We live in a row of terraces on a busy road so the whole road (which is quite long) is permit parking and it's always a struggle to get a spot. DP recently got a new car and the permit so came home last night and parked in the zone, about 6 houses away from ours as there were no nearer spaces.
This morning he went to get in the car and Sheila pulled up alongside him, blocking the main road (god knows how long she'd been waiting). She asked if it was his car and did he have a permit. DP said yes and that we live just a bit further down. She asked him to not park there again as it's outside her house and thus her space. He replied that he pays for his permit and so can park anywhere inside the zone, and no one else ever gets a spot right outside their house. She then got very angry and called him a fucking arsehole, even though she had her child in the back of the car. He (goady so and so) told her that was delightful language to use in front of her kids and towards him and got in his car to more shouts.
So, who was being unreasonable?
(And can I go round and read her the riot act?)
Your DH is right. But do not go around there unless you want to start WW3.
Just the next time she confronts, say you do your best to not park outside her house as a courtesy but if nowhere else is free you will, as per the permit. Stay polite but firm. She's clearly either a nutter or very stressed out and has lost the run of herself.
She was bvu. First she asked if he had a permit and then when he said he did that wasn't good enough and he had to park somewhere else for her convenience.

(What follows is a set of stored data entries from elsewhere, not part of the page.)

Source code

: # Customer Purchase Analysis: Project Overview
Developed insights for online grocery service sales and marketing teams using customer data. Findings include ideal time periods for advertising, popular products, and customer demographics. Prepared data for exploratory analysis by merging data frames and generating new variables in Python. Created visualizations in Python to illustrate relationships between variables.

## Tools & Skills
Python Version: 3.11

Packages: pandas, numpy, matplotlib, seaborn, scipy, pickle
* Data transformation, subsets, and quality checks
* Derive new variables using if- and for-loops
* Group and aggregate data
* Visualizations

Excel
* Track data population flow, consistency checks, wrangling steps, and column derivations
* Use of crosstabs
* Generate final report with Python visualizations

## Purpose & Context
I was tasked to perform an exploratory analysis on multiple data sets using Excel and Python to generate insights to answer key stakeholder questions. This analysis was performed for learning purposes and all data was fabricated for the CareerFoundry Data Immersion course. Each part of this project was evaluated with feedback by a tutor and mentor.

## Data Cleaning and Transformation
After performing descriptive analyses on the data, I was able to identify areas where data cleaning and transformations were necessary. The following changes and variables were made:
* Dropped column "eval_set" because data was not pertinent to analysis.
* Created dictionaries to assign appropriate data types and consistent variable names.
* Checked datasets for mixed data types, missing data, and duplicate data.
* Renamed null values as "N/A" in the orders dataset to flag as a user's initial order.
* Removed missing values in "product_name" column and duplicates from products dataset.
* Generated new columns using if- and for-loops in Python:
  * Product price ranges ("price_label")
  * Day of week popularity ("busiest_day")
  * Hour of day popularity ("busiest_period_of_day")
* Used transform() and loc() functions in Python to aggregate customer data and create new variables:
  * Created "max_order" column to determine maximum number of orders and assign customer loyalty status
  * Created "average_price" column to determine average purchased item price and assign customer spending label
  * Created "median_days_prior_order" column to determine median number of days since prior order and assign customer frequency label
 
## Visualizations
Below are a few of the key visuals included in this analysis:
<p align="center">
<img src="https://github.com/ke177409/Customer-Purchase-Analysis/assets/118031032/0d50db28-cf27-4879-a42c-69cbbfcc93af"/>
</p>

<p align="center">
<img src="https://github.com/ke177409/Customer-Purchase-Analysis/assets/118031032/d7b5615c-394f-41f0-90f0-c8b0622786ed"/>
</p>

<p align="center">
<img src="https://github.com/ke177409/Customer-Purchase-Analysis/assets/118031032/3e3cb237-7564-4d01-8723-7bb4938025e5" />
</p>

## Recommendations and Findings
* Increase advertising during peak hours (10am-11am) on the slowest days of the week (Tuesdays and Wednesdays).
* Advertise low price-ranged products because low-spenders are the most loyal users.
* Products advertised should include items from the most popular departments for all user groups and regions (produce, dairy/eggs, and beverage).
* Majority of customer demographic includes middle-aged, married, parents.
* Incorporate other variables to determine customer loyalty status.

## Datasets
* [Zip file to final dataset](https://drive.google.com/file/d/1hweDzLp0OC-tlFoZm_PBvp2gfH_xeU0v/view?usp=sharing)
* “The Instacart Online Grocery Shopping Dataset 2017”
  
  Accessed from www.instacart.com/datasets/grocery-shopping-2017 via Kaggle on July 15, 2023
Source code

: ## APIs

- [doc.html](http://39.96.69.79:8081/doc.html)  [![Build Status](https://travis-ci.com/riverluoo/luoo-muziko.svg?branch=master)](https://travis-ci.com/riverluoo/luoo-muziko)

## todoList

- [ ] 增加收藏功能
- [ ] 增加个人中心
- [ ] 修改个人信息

Tbh I think his response, giant as it was, was justified. Her kicking off was just a reflection that she knows she doesn't have a leg to stand on - she can't report him because he's abiding by the law and the terms of the permit, so all she has left is name calling.
I'm not a fan of confrontation, so I'd say don't go round there, try and avoid parking outside hers if you absolutely can but not to your own detriment. Don't go out of your way to antagonise her, she sounds a bit unhinged if she goes straight to language like that in front of her kids.
Yanbu!! We're in a very similar set up to you - no one parks in front of their own home as the road is so busy it's not feasible. Like you I would be sorely tempted to go over, but in all likelihood it won't get you anywhere, she sounds unhinged. I would very passively aggressively keep parking there, but that's because I'm petty!
Our road has a mixture of houses with driveways and without. Our house doesn't have a driveway but has space for two cars to park right outside on the road. 90% of the time we get these two spaces as, due to the driveways, parking competition is not fierce.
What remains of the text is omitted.